**What this task involves:**
Two lines in the data below mark the range: the one with "- voir en resume" and the one with "## Essential technical". Return both, along with every line between them, exactly.

:: Entries supplied ::

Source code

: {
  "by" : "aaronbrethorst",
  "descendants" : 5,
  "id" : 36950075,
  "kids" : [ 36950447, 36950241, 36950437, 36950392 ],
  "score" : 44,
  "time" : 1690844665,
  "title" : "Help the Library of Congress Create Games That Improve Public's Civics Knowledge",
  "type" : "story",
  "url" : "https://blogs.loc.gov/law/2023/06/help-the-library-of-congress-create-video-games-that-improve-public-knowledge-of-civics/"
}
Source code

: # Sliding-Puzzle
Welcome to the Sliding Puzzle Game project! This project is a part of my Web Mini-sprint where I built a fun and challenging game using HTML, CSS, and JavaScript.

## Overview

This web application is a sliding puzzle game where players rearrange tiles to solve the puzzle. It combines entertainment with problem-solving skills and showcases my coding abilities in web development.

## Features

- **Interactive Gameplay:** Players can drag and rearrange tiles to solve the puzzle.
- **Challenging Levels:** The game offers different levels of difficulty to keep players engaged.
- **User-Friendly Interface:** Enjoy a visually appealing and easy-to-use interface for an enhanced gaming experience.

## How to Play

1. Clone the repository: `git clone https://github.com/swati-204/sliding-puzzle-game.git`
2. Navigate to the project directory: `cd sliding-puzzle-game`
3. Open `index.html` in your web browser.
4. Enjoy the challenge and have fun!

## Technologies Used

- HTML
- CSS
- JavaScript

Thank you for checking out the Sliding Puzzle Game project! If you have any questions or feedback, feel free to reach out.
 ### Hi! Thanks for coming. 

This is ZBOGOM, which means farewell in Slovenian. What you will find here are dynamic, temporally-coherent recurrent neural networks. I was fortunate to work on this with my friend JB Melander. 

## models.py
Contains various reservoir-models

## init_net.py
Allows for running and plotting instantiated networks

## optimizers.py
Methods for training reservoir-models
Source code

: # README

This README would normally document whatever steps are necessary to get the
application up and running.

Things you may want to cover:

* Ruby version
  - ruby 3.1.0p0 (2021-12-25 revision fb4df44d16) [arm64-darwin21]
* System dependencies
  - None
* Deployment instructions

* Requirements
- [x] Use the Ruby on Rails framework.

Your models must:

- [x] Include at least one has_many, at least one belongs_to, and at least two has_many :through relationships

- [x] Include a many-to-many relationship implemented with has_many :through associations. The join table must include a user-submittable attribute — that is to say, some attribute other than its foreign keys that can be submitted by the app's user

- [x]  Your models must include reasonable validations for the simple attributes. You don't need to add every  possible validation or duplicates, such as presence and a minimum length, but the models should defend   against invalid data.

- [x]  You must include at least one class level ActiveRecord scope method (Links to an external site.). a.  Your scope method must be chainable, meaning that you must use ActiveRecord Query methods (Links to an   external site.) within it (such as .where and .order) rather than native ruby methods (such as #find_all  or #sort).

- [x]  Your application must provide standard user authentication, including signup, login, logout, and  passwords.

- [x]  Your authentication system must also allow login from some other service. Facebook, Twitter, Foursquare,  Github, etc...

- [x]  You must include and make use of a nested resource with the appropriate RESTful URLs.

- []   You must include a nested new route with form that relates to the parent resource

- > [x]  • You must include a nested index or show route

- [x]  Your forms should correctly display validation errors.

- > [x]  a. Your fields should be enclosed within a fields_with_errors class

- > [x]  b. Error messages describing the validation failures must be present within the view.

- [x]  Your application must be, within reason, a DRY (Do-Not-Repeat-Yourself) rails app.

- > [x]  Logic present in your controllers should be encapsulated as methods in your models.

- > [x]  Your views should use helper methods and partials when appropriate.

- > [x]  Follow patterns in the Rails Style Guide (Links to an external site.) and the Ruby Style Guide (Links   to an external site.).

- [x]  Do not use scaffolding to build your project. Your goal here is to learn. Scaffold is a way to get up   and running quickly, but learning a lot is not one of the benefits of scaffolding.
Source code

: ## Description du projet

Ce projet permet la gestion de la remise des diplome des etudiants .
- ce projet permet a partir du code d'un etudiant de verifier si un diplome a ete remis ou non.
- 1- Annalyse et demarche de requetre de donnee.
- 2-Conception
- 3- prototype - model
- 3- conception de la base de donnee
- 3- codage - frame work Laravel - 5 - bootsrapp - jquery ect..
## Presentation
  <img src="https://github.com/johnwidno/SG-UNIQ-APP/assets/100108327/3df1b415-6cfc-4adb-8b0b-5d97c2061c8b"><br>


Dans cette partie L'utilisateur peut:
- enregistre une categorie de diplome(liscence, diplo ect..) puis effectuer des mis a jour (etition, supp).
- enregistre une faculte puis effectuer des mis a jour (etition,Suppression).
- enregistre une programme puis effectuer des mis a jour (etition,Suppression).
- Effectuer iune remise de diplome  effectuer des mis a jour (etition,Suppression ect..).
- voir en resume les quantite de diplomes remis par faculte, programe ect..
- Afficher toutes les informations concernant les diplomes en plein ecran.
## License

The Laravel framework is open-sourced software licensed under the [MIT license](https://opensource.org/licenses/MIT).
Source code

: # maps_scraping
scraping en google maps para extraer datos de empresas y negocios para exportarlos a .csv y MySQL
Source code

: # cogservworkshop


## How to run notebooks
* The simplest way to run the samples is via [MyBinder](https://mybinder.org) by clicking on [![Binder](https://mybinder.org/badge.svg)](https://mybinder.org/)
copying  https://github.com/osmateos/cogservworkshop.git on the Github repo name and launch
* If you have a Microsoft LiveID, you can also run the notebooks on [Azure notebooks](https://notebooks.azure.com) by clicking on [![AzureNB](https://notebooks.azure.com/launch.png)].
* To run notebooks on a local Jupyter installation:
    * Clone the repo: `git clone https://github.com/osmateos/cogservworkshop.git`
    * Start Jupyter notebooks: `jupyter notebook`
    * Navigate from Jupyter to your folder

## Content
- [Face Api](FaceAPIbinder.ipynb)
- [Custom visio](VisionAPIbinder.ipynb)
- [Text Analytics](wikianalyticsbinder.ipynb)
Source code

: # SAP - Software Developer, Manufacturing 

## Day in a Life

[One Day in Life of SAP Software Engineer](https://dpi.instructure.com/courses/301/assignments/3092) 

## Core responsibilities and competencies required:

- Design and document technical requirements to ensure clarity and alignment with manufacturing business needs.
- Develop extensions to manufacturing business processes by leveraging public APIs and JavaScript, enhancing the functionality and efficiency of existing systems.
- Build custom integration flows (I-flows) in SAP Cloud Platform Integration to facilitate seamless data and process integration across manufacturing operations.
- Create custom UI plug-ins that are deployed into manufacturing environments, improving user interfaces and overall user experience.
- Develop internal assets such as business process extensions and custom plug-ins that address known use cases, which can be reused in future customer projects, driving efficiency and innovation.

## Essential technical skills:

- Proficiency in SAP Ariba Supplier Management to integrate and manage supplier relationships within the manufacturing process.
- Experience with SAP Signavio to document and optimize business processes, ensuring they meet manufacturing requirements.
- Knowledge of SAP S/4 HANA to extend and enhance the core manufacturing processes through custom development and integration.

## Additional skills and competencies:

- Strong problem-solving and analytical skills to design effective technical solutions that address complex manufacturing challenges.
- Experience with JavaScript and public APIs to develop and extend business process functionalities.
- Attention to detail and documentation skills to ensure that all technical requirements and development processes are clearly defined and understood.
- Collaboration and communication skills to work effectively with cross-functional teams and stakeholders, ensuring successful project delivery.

:::
:: Entries supplied ::

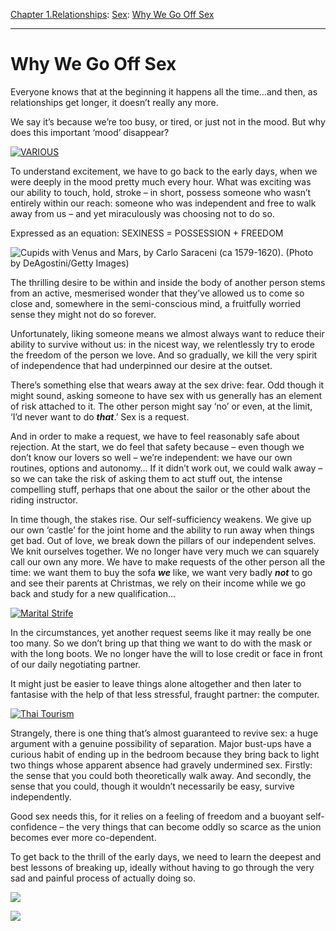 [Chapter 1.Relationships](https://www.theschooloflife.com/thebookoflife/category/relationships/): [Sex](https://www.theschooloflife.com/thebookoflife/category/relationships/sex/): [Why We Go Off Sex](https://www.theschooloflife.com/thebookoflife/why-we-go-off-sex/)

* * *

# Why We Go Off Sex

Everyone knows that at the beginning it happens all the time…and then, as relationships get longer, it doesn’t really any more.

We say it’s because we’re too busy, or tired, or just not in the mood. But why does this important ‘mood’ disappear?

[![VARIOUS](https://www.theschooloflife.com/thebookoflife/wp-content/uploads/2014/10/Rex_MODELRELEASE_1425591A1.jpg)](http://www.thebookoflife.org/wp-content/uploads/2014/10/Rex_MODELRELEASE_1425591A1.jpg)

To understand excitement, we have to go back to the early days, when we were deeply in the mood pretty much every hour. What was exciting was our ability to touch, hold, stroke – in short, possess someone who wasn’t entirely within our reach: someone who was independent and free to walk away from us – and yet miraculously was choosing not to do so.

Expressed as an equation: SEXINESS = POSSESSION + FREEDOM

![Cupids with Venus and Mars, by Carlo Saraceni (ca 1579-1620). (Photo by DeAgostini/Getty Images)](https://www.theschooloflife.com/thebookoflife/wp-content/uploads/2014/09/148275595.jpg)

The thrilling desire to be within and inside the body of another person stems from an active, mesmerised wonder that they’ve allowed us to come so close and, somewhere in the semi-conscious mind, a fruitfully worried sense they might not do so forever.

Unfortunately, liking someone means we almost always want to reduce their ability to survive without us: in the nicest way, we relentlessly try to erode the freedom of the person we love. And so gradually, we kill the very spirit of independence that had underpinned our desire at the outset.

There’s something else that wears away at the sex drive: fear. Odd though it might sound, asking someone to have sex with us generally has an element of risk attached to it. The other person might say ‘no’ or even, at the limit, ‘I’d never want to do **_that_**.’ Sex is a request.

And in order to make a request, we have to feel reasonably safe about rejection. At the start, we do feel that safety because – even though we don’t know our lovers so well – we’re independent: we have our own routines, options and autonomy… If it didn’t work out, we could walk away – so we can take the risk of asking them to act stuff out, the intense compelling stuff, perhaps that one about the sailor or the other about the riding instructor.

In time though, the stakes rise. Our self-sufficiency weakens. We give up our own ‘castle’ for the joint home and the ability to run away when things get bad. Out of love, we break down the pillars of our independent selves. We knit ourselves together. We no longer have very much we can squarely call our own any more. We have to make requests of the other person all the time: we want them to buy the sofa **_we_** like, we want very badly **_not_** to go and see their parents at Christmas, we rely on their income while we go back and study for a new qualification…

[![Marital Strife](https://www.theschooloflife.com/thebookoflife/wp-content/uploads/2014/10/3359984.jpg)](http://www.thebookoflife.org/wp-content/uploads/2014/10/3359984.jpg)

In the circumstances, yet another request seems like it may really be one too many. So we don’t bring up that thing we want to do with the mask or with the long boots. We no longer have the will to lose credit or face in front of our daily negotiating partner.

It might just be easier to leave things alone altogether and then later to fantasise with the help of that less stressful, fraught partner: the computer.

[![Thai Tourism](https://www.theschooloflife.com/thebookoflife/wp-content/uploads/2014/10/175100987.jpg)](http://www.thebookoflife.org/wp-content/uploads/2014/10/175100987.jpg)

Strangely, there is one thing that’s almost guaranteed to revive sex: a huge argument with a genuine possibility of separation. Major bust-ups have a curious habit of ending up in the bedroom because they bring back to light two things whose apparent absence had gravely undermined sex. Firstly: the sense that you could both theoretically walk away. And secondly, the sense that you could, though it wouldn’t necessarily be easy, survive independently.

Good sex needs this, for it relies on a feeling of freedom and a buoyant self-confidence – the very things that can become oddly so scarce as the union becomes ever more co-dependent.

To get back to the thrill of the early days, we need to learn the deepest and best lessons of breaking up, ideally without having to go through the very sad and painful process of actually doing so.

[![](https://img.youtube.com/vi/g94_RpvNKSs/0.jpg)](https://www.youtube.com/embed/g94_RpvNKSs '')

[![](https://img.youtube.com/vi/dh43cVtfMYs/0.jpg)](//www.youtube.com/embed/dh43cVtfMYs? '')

:::

**Exercise answer:**
- voir en resume les quantite de diplomes remis par faculte, programe ect..
- Afficher toutes les informations concernant les diplomes en plein ecran.
## License

The Laravel framework is open-sourced software licensed under the [MIT license](https://opensource.org/licenses/MIT).
Source code

: # maps_scraping
scraping en google maps para extraer datos de empresas y negocios para exportarlos a .csv y MySQL
Source code

: # cogservworkshop


## How to run notebooks
* The simplest way to run the samples is via [MyBinder](https://mybinder.org) by clicking on [![Binder](https://mybinder.org/badge.svg)](https://mybinder.org/)
copying  https://github.com/osmateos/cogservworkshop.git on the Github repo name and launch
* If you have a Microsoft LiveID, you can also run the notebooks on [Azure notebooks](https://notebooks.azure.com) by clicking on [![AzureNB](https://notebooks.azure.com/launch.png)].
* To run notebooks on a local Jupyter installation:
    * Clone the repo: `git clone https://github.com/osmateos/cogservworkshop.git`
    * Start Jupyter notebooks: `jupyter notebook`
    * Navigate from Jupyter to your folder

## Content
- [Face Api](FaceAPIbinder.ipynb)
- [Custom visio](VisionAPIbinder.ipynb)
- [Text Analytics](wikianalyticsbinder.ipynb)
Source code

: # SAP - Software Developer, Manufacturing 

## Day in a Life

[One Day in Life of SAP Software Engineer](https://dpi.instructure.com/courses/301/assignments/3092) 

## Core responsibilities and competencies required:

- Design and document technical requirements to ensure clarity and alignment with manufacturing business needs.
- Develop extensions to manufacturing business processes by leveraging public APIs and JavaScript, enhancing the functionality and efficiency of existing systems.
- Build custom integration flows (I-flows) in SAP Cloud Platform Integration to facilitate seamless data and process integration across manufacturing operations.
- Create custom UI plug-ins that are deployed into manufacturing environments, improving user interfaces and overall user experience.
- Develop internal assets such as business process extensions and custom plug-ins that address known use cases, which can be reused in future customer projects, driving efficiency and innovation.

## Essential technical skills:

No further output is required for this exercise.